The majority of these sequels, the prognosticators say, will firmly fall into the category of, "More of the same." Developers will go down the list: bigger guns? Check. Larger levels? Done. New enemies? Bingo. Master Chief will get a new helmet. Link, a new bow. General George Armstrong Custer will become 22% more racist than before. (Okay, again, maybe not that last one.)
If it ain't broke, they'll say, don't fix it. And that makes sense from a financial point of view. The logic is if I and a million others buy and enjoy a game called Star Nipples: The Quest For Curly's Comet, one assumes I enjoyed the game's mechanics, characters, and storyworld. When the time comes to write and design Star Nipples II: The Wombat Directive, the mission is clear: Give the audience what they want. They came for the star nipples, so by god, give them star nipples. Certainly some changes are appropriate - they adjusted the transition between levels of the Star Nipple homeworld because reviews complained that they took too long to load, and since everyone so adored your robot droid sidekick "Curly" from the first game, they decided to raise him from the mechanical dead and give him new powers and weapons. Like a robot Jesus.
But from an artistic point of view? The approach feels hollow. Why not exercise those game design and storytelling muscles? If we are to assume that games are an art form and a powerful storytelling medium - and, for now, we must assume that very thing - then the endless sequelization and "more of the same" attitude only serves to diminish the power of that assumption.

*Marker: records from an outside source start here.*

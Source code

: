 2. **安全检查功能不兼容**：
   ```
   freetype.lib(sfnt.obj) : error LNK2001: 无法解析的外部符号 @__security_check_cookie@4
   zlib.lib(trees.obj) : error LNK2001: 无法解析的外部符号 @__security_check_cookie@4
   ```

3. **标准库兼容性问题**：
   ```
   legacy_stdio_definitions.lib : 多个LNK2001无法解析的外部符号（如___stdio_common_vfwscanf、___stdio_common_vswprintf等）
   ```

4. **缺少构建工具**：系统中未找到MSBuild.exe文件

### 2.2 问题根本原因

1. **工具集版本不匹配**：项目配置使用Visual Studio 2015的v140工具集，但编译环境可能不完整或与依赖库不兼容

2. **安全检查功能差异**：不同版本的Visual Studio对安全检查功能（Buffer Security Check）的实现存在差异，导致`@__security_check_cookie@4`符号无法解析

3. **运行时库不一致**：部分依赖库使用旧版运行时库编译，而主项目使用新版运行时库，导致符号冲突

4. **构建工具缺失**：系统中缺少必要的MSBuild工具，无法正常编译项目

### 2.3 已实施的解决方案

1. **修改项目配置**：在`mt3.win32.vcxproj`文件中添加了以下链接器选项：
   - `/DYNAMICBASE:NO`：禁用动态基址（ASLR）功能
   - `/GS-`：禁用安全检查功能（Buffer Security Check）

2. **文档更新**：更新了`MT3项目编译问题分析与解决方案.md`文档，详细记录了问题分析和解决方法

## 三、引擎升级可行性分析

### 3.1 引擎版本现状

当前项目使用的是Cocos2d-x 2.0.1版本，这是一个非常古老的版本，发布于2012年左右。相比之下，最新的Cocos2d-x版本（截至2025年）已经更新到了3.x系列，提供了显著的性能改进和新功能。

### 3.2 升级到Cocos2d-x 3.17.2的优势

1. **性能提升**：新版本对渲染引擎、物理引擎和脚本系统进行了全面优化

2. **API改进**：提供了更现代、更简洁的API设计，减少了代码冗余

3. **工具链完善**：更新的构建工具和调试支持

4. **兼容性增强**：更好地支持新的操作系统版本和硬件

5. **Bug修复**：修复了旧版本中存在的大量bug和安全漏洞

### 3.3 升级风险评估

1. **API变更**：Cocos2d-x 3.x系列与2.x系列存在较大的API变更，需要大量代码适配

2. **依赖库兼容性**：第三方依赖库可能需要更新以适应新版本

Ah, but there's the rub. It's all well and good for an audience to appreciate the effort to bring something genuinely new to the table, but if they just spent sixty bucks on your game and feel cheated because the eighth iteration of Halo is a side-scrolling puzzle-RPG hybrid with Master Chief's 12-year-old daughter as the protagonist, then that appreciation is flushed down the toilet faster than you can say I Miss The M6D Pistol From Halo: Combat Evolved. (For the record, I'd play that version of Halo 8.)
Sequels are in many ways about comfort: comfort for the players and comfort for the financial bottom line of those that produce the sequel. But where, then, lies artfulness and innovation? How far can one deviate, and what marks the lines that shouldn't be crossed?
At what point does "different" become synonymous with "dangerous"?
We've all sat down and started a game and wondered: "What the hell happened? Where's the game that I expected? Where are the characters I love? Am I on drugs? Did I actually spend money on this?"